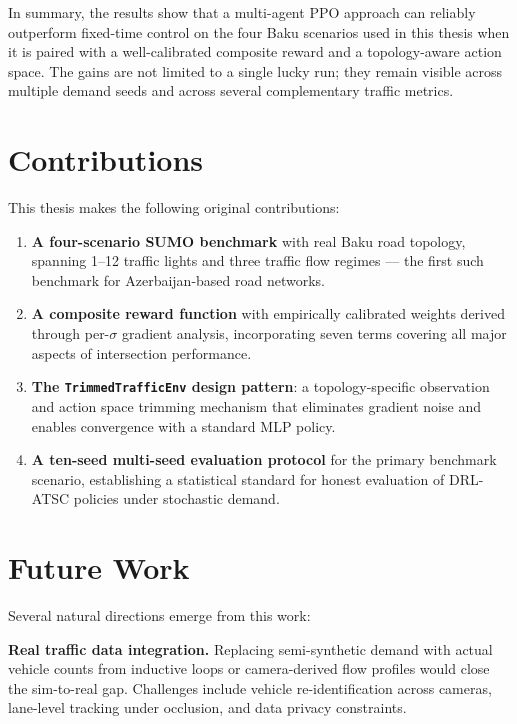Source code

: \documentclass[12pt,oneside,a4paper]{report}
\newcommand{\ppo}{\textsc{PPO}}
\begin{document}
In summary, the results show that a multi-agent \ppo{} approach can
reliably outperform fixed-time control on the four Baku scenarios used
in this thesis when it is paired with a well-calibrated composite reward
and a topology-aware action space. The gains are not limited to a single
lucky run; they remain visible across multiple demand seeds and across
several complementary traffic metrics.

\section{Contributions}
\label{sec:contributions}

This thesis makes the following original contributions:

\begin{enumerate}[leftmargin=*]
  \item \textbf{A four-scenario SUMO benchmark} with real Baku
        road topology, spanning 1--12 traffic lights and three
        traffic flow regimes --- the first such benchmark for
        Azerbaijan-based road networks.

  \item \textbf{A composite reward function} with empirically
        calibrated weights derived through per-$\sigma$ gradient
        analysis, incorporating seven terms covering all major
        aspects of intersection performance.

  \item \textbf{The \texttt{TrimmedTrafficEnv} design pattern}:
        a topology-specific observation and action space trimming
        mechanism that eliminates gradient noise and enables
        convergence with a standard MLP policy.

  \item \textbf{A ten-seed multi-seed evaluation protocol}
        for the primary benchmark scenario, establishing a
        statistical standard for honest evaluation of DRL-ATSC
        policies under stochastic demand.
\end{enumerate}

\section{Future Work}
\label{sec:future}

Several natural directions emerge from this work:

\textbf{Real traffic data integration.}
Replacing semi-synthetic demand with actual vehicle counts from
inductive loops or camera-derived flow profiles would close the
sim-to-real gap.  Challenges include vehicle re-identification
across cameras, lane-level tracking under occlusion, and data
privacy constraints.
\end{document}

-=-=-

#### Problem details:
The data is to be printed again exactly, but without its pictures.

#### Written solution:
Source code

: \documentclass[12pt,oneside,a4paper]{report}
\newcommand{\ppo}{\textsc{PPO}}
\begin{document}
In summary, the results show that a multi-agent \ppo{} approach can
reliably outperform fixed-time control on the four Baku scenarios used
in this thesis when it is paired with a well-calibrated composite reward
and a topology-aware action space. The gains are not limited to a single
lucky run; they remain visible across multiple demand seeds and across
several complementary traffic metrics.

\section{Contributions}
\label{sec:contributions}

This thesis makes the following original contributions:

\begin{enumerate}[leftmargin=*]
  \item \textbf{A four-scenario SUMO benchmark} with real Baku
        road topology, spanning 1--12 traffic lights and three
        traffic flow regimes --- the first such benchmark for
        Azerbaijan-based road networks.

  \item \textbf{A composite reward function} with empirically
        calibrated weights derived through per-$\sigma$ gradient
        analysis, incorporating seven terms covering all major
        aspects of intersection performance.

  \item \textbf{The \texttt{TrimmedTrafficEnv} design pattern}:
        a topology-specific observation and action space trimming
        mechanism that eliminates gradient noise and enables
        convergence with a standard MLP policy.

  \item \textbf{A ten-seed multi-seed evaluation protocol}
        for the primary benchmark scenario, establishing a
        statistical standard for honest evaluation of DRL-ATSC
        policies under stochastic demand.
\end{enumerate}

\section{Future Work}
\label{sec:future}

Several natural directions emerge from this work:

\textbf{Real traffic data integration.}
Replacing semi-synthetic demand with actual vehicle counts from
inductive loops or camera-derived flow profiles would close the
sim-to-real gap.  Challenges include vehicle re-identification
across cameras, lane-level tracking under occlusion, and data
privacy constraints.
\end{document}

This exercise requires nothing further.